Shrinking Data Files

Downloads
45054.zip

One topic I see discussed frequently in public discussion forums is how to most effectively shrink a database, why it doesn't always shrink as much as you think it should, and how much overhead is involved. Most of the questions deal with the shrinking of the transaction log, probably because you have to understand many details about internal transaction-log usage to get the log file to shrink physically. I see far fewer questions regarding shrinking data files, even though the same command, DBCC SHRINKFILE, can shrink both data files and log files. Perhaps people don't have as many questions about shrinking data files because on the surface, shrinking a data file seems straightforward and the command doesn't have many subtleties. As long as you have free space in your data files, the SHRINKFILE command usually works for shrinking physical data files.

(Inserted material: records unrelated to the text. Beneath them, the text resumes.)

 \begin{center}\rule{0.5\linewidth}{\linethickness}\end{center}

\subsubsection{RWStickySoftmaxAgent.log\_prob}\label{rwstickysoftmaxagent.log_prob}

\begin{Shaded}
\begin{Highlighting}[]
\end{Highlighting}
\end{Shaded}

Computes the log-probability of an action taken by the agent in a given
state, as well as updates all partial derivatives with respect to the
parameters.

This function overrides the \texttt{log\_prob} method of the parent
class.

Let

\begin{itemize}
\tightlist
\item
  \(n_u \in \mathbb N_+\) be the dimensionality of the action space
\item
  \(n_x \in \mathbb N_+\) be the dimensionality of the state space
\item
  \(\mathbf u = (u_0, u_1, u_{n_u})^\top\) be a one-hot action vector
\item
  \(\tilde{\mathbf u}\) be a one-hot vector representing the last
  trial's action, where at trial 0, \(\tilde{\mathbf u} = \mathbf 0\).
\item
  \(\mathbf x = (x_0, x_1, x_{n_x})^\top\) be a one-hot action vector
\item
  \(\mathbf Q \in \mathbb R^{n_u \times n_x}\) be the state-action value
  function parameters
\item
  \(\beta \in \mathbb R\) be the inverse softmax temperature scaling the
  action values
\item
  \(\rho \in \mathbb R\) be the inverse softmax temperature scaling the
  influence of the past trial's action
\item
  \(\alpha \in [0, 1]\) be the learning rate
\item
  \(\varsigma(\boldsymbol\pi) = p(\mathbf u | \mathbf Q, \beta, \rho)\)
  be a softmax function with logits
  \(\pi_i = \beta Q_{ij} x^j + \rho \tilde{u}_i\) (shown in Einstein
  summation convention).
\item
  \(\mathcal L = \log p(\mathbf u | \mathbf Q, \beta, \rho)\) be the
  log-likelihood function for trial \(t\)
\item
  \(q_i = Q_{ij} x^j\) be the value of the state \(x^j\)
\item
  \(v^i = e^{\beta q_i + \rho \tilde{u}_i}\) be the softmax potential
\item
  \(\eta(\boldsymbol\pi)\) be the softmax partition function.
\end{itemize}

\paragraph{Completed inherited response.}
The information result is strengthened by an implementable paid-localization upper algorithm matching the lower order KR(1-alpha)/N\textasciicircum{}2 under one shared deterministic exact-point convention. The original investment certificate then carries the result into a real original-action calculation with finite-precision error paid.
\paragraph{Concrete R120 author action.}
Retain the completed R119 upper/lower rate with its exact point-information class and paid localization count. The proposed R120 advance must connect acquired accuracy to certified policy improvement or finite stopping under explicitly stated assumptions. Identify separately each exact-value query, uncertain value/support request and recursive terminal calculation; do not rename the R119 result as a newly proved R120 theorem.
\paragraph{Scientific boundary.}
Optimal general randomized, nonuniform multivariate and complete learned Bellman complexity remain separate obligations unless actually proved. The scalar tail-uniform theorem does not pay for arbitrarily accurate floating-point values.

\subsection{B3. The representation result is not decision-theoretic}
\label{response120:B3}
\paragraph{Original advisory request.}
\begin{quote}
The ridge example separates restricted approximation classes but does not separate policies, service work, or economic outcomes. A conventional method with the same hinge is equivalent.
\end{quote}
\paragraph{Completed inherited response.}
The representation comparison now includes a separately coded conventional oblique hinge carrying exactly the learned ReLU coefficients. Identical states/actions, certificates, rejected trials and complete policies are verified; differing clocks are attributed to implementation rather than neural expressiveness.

I think people should ask more questions about shrinking data files because even though the SHRINKFILE command appears to work in most cases, SQL Server is doing a lot of work behind the scenes that you might not be aware of. In addition, some ramifications of running this command can degrade performance. First, let's review how the shrink commands work on data files, then I'll look at some performance issues you need to be aware of.

Shrinking Files

Two commands—DBCC SHRINKDATABASE and DBCC SHRINKFILE—can shrink your database. In this article, I primarily discuss DBCC SHRINKFILE, but many internal mechanisms of the two commands are the same. In particular, with both commands, the shrinking of a data file takes place in two phases.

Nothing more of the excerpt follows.